Having lived (more or less) through this for 11 years, frozen pipes is (as they say in Crawford) almost routine. I have to open up the door to the un-insulated former coal chute room where the housebuilders more than 100 years ago installed key plumbing less than three inches from the raw western brick wall. My early effort to wrap an electric heat “blanket” around the pipes did not solve the probem, but placing a cpace heater on a concrete block which put it closer to the pipes did the trick. Since I don’t use the dehumidifier in winter, I have a ready outlet nearby. That plus maintaining a regular feed of stove-heated boiling water in shallow pans close to the pipes under my kitchen sink, thawed things out by noon. Halelu, halelu!
People often ask me, “Hey Job, will you refresh the coffee at table 8?” — I’m kidding. They haven’t asked me that since 1977. To be honest — whch seems the direction I want to go — people seldom ask, but if someone did today, I would say, Heck no, Mistislav, I do NOT sit on mon buttocks all de lib long day and wonder how deep is the ocean and how high is the sky.
While most conventional workers took time off over the holidays, this unconvential writer did not take one day “off, ” nor did I take many hours off eeder. I have “owed” Springfield Classical Guitar Society and last October concert artist Carlos Perez reviews of the three CDs he gave to me with that in mind following his terrific concert. Visit CIVAG’s Arts Links to connect to pictures from the concert and my newly posted reviews of his CDs. Every review I write is a four-hour project of intense reading, listening (for the fifth or sixth time), and intense, deliberate writing sometimes a little more. There’s no point in writing something excessive because it serves neither reader nor the featured artist. I concentrated on those reivews over the last few days because on January 16, Paul Henry will perform next in concert wtih us, and I want to be caught up with the review biziness.

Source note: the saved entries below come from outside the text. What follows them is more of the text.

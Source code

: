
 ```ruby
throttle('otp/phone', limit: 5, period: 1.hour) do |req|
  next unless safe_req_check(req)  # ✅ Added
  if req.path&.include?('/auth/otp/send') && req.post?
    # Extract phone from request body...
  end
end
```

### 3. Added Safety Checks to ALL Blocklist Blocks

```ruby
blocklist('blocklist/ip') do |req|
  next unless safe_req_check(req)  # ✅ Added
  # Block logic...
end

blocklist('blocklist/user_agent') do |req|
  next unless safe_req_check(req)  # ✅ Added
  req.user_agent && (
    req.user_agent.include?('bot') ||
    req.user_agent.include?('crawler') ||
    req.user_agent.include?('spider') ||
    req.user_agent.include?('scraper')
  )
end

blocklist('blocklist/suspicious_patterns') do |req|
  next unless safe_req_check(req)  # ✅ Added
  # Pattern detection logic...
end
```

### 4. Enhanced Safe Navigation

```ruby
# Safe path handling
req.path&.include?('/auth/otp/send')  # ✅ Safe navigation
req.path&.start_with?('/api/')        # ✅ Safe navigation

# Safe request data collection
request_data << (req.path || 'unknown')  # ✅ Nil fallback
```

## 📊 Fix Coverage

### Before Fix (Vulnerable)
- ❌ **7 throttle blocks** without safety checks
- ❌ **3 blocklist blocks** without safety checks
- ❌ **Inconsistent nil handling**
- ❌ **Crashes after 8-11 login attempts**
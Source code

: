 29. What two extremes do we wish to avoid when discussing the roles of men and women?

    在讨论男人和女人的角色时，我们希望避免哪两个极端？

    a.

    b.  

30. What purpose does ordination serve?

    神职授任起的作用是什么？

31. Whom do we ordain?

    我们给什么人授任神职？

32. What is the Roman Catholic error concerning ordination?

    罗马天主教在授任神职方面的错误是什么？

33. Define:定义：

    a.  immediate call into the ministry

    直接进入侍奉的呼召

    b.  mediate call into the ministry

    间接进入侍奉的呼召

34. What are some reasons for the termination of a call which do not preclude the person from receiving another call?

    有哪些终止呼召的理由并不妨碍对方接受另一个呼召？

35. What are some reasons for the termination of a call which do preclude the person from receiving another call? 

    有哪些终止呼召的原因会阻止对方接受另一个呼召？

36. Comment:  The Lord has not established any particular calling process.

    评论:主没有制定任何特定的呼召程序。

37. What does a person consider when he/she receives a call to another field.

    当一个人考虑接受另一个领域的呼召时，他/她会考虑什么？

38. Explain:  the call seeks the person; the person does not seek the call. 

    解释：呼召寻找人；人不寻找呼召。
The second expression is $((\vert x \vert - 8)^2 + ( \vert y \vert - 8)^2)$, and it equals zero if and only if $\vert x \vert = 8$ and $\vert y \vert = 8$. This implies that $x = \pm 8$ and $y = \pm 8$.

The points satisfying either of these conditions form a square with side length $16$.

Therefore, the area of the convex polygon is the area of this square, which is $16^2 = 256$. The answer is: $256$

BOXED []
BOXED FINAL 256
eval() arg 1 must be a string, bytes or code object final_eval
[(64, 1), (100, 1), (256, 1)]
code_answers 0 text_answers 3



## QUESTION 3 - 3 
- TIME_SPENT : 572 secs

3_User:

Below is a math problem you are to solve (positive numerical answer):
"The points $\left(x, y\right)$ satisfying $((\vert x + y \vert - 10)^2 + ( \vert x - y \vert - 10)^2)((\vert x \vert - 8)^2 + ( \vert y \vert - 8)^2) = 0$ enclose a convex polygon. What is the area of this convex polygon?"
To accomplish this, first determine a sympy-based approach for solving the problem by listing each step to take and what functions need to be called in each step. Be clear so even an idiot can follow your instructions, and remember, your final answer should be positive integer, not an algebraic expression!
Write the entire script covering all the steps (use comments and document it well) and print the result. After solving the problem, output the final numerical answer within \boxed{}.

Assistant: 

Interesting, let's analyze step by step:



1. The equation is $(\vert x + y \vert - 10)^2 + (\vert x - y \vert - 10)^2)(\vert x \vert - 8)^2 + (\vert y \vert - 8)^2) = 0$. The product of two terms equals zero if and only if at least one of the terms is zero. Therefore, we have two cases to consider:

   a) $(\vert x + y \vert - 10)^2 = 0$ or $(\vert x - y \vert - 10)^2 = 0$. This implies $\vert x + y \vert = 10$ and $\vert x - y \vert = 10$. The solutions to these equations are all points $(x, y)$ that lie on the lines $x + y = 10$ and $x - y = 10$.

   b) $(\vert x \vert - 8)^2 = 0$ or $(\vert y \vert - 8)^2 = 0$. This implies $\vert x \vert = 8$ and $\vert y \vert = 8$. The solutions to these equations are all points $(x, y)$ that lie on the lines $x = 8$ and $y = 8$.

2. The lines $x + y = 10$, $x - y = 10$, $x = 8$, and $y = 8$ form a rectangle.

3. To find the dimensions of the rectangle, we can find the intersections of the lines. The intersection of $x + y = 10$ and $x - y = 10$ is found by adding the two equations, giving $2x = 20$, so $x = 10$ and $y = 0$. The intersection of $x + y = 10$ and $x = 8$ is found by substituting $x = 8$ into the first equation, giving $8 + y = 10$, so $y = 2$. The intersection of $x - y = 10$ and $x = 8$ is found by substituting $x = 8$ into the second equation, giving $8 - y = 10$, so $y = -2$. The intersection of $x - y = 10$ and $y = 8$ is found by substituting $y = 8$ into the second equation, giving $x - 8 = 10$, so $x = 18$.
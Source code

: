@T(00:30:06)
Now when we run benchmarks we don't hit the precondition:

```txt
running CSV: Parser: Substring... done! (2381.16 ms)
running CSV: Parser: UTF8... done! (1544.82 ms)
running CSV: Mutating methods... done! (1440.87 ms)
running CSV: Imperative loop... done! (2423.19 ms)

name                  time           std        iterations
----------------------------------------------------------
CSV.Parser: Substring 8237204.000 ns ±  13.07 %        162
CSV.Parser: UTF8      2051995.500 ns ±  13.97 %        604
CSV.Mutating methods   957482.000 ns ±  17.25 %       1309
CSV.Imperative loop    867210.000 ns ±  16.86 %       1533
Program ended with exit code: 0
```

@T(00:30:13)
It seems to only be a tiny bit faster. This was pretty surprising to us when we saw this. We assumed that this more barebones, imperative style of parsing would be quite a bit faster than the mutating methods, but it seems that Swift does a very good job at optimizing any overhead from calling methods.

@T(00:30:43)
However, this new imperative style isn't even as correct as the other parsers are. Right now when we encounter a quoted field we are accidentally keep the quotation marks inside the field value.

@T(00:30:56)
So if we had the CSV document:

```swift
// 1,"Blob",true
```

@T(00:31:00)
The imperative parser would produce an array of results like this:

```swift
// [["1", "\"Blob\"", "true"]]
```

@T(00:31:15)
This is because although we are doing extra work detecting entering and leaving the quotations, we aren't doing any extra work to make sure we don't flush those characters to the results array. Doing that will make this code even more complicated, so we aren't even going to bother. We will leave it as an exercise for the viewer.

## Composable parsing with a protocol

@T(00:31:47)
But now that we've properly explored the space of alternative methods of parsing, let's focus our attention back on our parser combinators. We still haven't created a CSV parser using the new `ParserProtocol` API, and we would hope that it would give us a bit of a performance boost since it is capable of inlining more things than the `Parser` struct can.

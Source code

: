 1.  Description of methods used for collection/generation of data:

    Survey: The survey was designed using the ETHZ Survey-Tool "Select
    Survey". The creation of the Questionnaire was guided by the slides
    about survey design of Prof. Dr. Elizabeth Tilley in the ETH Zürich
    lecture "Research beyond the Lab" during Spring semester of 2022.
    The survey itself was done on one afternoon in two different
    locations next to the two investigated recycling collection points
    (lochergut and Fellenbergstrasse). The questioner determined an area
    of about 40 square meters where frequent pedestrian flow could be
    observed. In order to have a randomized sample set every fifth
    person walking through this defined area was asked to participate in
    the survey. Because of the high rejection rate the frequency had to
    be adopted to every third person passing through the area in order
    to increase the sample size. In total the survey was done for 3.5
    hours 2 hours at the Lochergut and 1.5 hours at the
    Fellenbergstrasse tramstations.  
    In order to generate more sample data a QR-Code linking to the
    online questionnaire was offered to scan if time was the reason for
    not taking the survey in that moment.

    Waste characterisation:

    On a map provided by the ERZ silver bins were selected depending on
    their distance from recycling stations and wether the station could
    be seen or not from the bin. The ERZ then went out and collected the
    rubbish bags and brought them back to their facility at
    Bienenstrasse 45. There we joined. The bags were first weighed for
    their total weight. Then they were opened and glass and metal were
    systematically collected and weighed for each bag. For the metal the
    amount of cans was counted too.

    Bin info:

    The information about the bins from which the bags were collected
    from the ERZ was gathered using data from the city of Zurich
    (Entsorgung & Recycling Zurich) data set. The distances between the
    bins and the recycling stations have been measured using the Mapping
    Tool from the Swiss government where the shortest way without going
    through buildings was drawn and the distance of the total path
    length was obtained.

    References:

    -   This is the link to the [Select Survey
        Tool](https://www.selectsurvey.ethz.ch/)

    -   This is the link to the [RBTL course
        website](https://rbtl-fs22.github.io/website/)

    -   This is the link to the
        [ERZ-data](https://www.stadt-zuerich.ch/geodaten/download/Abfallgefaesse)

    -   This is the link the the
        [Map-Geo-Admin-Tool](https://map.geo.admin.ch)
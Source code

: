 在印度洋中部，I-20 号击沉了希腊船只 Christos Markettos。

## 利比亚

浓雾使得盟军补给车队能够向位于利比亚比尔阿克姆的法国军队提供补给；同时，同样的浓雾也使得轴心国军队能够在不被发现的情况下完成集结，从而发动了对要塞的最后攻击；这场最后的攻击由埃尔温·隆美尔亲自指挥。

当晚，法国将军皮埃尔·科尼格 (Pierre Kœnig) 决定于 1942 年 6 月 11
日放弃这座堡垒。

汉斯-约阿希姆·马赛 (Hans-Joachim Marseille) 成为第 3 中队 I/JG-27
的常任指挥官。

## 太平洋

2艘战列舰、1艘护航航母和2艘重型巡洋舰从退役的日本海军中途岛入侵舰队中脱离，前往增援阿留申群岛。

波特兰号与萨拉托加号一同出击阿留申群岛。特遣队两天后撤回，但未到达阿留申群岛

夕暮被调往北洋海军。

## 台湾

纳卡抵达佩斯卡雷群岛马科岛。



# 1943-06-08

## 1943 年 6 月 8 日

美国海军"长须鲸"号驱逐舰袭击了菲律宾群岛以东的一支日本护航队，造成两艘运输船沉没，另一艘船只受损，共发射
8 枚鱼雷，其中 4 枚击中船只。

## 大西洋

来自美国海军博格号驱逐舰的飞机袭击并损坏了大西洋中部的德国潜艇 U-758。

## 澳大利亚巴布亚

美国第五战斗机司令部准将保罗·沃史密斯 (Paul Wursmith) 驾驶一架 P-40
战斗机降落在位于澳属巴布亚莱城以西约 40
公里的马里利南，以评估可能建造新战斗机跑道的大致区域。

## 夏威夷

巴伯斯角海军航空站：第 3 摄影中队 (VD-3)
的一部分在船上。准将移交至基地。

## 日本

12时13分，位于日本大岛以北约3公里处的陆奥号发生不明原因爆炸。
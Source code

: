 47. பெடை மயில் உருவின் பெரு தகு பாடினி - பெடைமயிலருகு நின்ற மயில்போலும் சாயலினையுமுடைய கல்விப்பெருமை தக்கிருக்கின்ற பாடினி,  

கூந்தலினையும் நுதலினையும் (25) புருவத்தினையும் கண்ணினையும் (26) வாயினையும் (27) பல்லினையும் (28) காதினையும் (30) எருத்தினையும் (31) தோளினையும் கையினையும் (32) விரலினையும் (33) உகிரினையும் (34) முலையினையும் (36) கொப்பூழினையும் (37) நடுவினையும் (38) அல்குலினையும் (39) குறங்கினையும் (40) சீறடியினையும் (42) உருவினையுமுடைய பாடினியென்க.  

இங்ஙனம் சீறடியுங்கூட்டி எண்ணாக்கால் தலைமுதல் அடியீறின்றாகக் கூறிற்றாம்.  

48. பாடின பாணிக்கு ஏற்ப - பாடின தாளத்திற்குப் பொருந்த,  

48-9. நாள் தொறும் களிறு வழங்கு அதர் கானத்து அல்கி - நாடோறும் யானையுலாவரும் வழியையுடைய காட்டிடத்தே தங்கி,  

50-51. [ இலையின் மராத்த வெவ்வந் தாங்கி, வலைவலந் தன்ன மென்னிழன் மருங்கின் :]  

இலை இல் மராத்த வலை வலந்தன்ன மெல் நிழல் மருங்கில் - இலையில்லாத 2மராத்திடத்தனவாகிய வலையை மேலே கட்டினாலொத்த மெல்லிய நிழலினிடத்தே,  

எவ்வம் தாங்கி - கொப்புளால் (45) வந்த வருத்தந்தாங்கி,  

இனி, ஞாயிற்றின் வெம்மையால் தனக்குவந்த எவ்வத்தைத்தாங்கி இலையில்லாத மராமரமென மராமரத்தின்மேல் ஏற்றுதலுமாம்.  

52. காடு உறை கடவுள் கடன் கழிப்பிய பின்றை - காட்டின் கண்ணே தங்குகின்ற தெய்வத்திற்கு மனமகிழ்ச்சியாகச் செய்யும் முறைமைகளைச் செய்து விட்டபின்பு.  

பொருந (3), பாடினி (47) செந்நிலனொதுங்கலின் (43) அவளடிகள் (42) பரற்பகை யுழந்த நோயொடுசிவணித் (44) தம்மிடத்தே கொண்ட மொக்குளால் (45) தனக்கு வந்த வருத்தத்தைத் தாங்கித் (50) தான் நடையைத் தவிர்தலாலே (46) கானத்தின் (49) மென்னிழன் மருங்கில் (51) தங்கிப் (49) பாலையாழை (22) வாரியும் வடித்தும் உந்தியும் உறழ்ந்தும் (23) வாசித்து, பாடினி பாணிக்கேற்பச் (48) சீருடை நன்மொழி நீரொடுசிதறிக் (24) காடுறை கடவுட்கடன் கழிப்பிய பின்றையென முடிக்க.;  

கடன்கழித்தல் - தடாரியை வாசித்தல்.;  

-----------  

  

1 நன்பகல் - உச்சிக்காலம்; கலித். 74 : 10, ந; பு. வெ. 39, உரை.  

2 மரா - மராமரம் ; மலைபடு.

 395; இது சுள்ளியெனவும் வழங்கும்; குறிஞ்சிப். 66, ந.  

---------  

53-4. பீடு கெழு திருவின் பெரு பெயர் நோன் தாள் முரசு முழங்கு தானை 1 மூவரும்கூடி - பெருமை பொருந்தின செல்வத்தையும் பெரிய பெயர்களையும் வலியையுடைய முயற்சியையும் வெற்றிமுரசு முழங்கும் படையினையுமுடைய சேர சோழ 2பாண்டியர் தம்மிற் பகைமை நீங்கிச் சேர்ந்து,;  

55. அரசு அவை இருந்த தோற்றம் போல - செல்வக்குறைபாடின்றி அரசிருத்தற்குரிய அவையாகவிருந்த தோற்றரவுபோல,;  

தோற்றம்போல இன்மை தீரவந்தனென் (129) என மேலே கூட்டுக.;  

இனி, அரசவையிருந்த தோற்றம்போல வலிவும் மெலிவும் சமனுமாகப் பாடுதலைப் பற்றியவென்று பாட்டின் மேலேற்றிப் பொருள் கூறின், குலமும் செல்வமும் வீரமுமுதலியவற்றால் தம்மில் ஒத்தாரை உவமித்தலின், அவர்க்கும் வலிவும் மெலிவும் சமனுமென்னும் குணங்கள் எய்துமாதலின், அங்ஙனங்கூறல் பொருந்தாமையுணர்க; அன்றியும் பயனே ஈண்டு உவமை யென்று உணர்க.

I’ve also been reading the first romance novel written by a friend. He asked me to read and review it, and I intended to do that when he sent me a pre-publication galley. It became obvious the book needed more than a review. He wanted me to finish it before continuing my liteany of concerns, and I agreed. To my surprise and delight, the final home stretch of book reading went faster, with fewer “pot holes” than it had when I was lurching along, reding; writing comments . . . . reading, writing comments . . . . yada yada yada, blahblahblah and a partridge in a pear tree. So how long does it take to do that with a 223 page book which is a fine read? 16 hours max. But that was effort, sports fans. I didn’t slow down for pot holes, but they affected my mind-set just the same. In a few days, I will write the review. In a way the experience has been like going for a ride in a homebuilt airplane that a friend has just completed. On that first flight, the controls are loose, the engine overheats and there’s a major draft coming intot the cabin from somewhere. And I’m supposed to write about the airplane after THAT? Would it make more sense to write the article after adjusting the controls so they’re more responsive, improving fresh air ducting to better cool the engine and blocking the air that’s coming, uninvited, into the cabin? HAILYES! But I’m going to write the review as he asked. WHY? Because he is my friend, I am confident he will incorporate as much of my advice re his writing as HE CHOOSES to impliment, and in writing the review, I will find a way to say positive things while wrapping those thoughts in a patina of smiling disclaimer. For me, writing is ultimately about Truth (with a capotal “T”) as I see it.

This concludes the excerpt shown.